Many have a lot of questions about the new vaccine.

HOUSTON — Health care workers and those who are high risk will be the first to receive the COVID-19 vaccine from Pfizer. It will be administered in two doses, 21 days apart, but still, many have a lot of questions.

Can I get the vaccine after I’ve had COVID-19?

UTHealth Professor of Infectious Diseases Dr. Luis Ostrosky says yes, but wait. 

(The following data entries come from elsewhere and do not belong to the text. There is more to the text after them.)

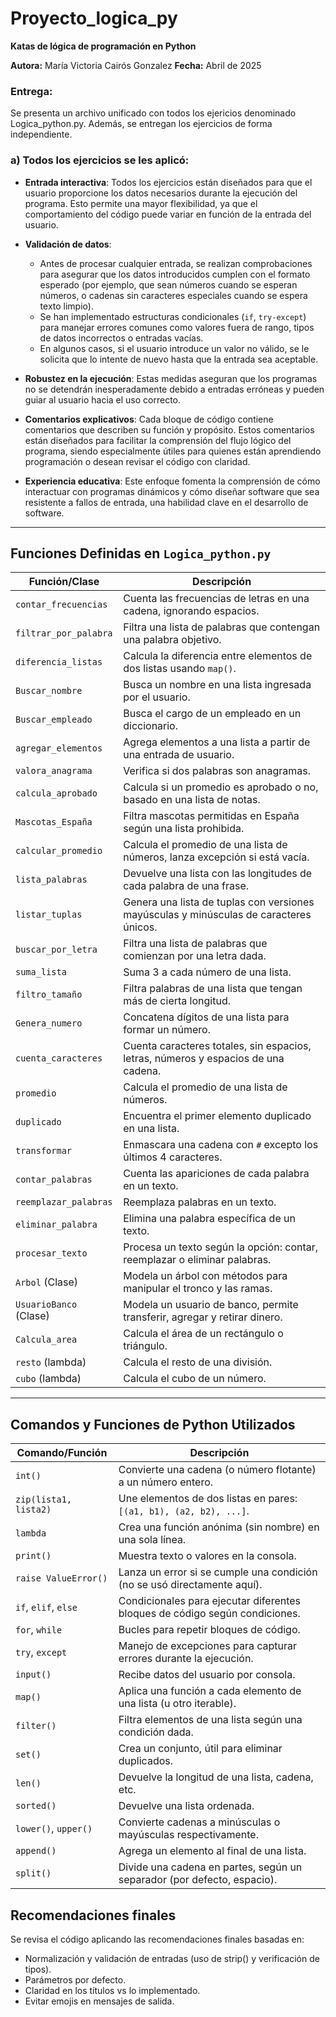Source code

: # Proyecto_logica_py

**Katas de lógica de programación en Python**

**Autora:** María Victoria Cairós Gonzalez
**Fecha:** Abril de 2025

### Entrega: 
Se presenta un archivo unificado con todos los ejericios denominado Logica_python.py. Además, se entregan los ejercicios de forma independiente.  
### a) Todos los ejercicios se les aplicó:

- **Entrada interactiva**: Todos los ejercicios están diseñados para que el usuario proporcione los datos necesarios durante la ejecución del programa. Esto permite una mayor flexibilidad, ya que el comportamiento del código puede variar en función de la entrada del usuario.

- **Validación de datos**: 
  - Antes de procesar cualquier entrada, se realizan comprobaciones para asegurar que los datos introducidos cumplen con el formato esperado (por ejemplo, que sean números cuando se esperan números, o cadenas sin caracteres especiales cuando se espera texto limpio).
  - Se han implementado estructuras condicionales (`if`, `try-except`) para manejar errores comunes como valores fuera de rango, tipos de datos incorrectos o entradas vacías.
  - En algunos casos, si el usuario introduce un valor no válido, se le solicita que lo intente de nuevo hasta que la entrada sea aceptable.

- **Robustez en la ejecución**: Estas medidas aseguran que los programas no se detendrán inesperadamente debido a entradas erróneas y pueden guiar al usuario hacia el uso correcto.

- **Comentarios explicativos**: Cada bloque de código contiene comentarios que describen su función y propósito. Estos comentarios están diseñados para facilitar la comprensión del flujo lógico del programa, siendo especialmente útiles para quienes están aprendiendo programación o desean revisar el código con claridad.

- **Experiencia educativa**: Este enfoque fomenta la comprensión de cómo interactuar con programas dinámicos y cómo diseñar software que sea resistente a fallos de entrada, una habilidad clave en el desarrollo de software.


---

## Funciones Definidas en `Logica_python.py`

| **Función/Clase**        | **Descripción**                                                                                   |
|--------------------------|---------------------------------------------------------------------------------------------------|
| `contar_frecuencias`     | Cuenta las frecuencias de letras en una cadena, ignorando espacios.                               |
| `filtrar_por_palabra`    | Filtra una lista de palabras que contengan una palabra objetivo.                                  |
| `diferencia_listas`      | Calcula la diferencia entre elementos de dos listas usando `map()`.                               |
| `Buscar_nombre`          | Busca un nombre en una lista ingresada por el usuario.                                            |
| `Buscar_empleado`        | Busca el cargo de un empleado en un diccionario.                                                  |
| `agregar_elementos`      | Agrega elementos a una lista a partir de una entrada de usuario.                                  |
| `valora_anagrama`        | Verifica si dos palabras son anagramas.                                                           |
| `calcula_aprobado`       | Calcula si un promedio es aprobado o no, basado en una lista de notas.                            |
| `Mascotas_España`        | Filtra mascotas permitidas en España según una lista prohibida.                                   |
| `calcular_promedio`      | Calcula el promedio de una lista de números, lanza excepción si está vacía.                       |
| `lista_palabras`         | Devuelve una lista con las longitudes de cada palabra de una frase.                               |
| `listar_tuplas`          | Genera una lista de tuplas con versiones mayúsculas y minúsculas de caracteres únicos.            |
| `buscar_por_letra`       | Filtra una lista de palabras que comienzan por una letra dada.                                    |
| `suma_lista`             | Suma 3 a cada número de una lista.                                                               |
| `filtro_tamaño`          | Filtra palabras de una lista que tengan más de cierta longitud.                                   |
| `Genera_numero`          | Concatena dígitos de una lista para formar un número.                                             |
| `cuenta_caracteres`      | Cuenta caracteres totales, sin espacios, letras, números y espacios de una cadena.                |
| `promedio`               | Calcula el promedio de una lista de números.                                                      |
| `duplicado`              | Encuentra el primer elemento duplicado en una lista.                                              |
| `transformar`            | Enmascara una cadena con `#` excepto los últimos 4 caracteres.                                     |
| `contar_palabras`        | Cuenta las apariciones de cada palabra en un texto.                                               |
| `reemplazar_palabras`    | Reemplaza palabras en un texto.                                                                  |
| `eliminar_palabra`       | Elimina una palabra específica de un texto.                                                       |
| `procesar_texto`         | Procesa un texto según la opción: contar, reemplazar o eliminar palabras.                         |
| `Arbol` (Clase)          | Modela un árbol con métodos para manipular el tronco y las ramas.                                 |
| `UsuarioBanco` (Clase)   | Modela un usuario de banco, permite transferir, agregar y retirar dinero.                         |
| `Calcula_area`           | Calcula el área de un rectángulo o triángulo.                                                     |
| `resto` (lambda)         | Calcula el resto de una división.                                                                |
| `cubo` (lambda)          | Calcula el cubo de un número.                                                                    |

---

## Comandos y Funciones de Python Utilizados

| **Comando/Función**    | **Descripción**                                                                                    |
|------------------------|----------------------------------------------------------------------------------------------------|
| `int()`                | Convierte una cadena (o número flotante) a un número entero.                                       |
| `zip(lista1, lista2)`  | Une elementos de dos listas en pares: `[(a1, b1), (a2, b2), ...]`.                                 |
| `lambda`               | Crea una función anónima (sin nombre) en una sola línea.                                           |
| `print()`              | Muestra texto o valores en la consola.                                                             |
| `raise ValueError()`   | Lanza un error si se cumple una condición (no se usó directamente aquí).                          |
| `if`, `elif`, `else`   | Condicionales para ejecutar diferentes bloques de código según condiciones.                       |
| `for`, `while`         | Bucles para repetir bloques de código.                                                            |
| `try`, `except`        | Manejo de excepciones para capturar errores durante la ejecución.                                  |
| `input()`              | Recibe datos del usuario por consola.                                                              |
| `map()`                | Aplica una función a cada elemento de una lista (u otro iterable).                                |
| `filter()`             | Filtra elementos de una lista según una condición dada.                                           |
| `set()`                | Crea un conjunto, útil para eliminar duplicados.                                                  |
| `len()`                | Devuelve la longitud de una lista, cadena, etc.                                                    |
| `sorted()`             | Devuelve una lista ordenada.                                                                      |
| `lower()`, `upper()`   | Convierte cadenas a minúsculas o mayúsculas respectivamente.                                       |
| `append()`             | Agrega un elemento al final de una lista.                                                         |
| `split()`              | Divide una cadena en partes, según un separador (por defecto, espacio).                           |


## Recomendaciones finales
Se revisa el código aplicando las recomendaciones finales basadas en:
- Normalización y validación de entradas (uso de strip() y verificación de tipos).
- Parámetros por defecto.
- Claridad en los títulos vs lo implementado.
- Evitar emojis en mensajes de salida.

“We recommend people wait 90 days after they had COVID before they get the vaccine," Dr. Ostrosky said. 

What will be the effect if I get the vaccine while I am showing symptoms of COVID-19?

To that, UTHealth Infectious Diseases Specialist Dr. Michael Chang says if you have active symptoms of COVID-19, you should be in isolation and should not try to obtain vaccination. You should get tested to know your status. 

But he said for the Pfizer vaccine trial, volunteers were not enrolled if they were actively sick. He said based on experience from vaccines for other infections, it’s not likely that the vaccine will make things worse if you have symptoms when you receive it, but there isn’t data from the vaccine trials to address this question.

Does the vaccine change my DNA structure?

In short, the CDC says no, saying the material from the COVID-19 vaccine never enters the nucleus of the cell, which is where our DNA are kept. This means it does not change your DNA.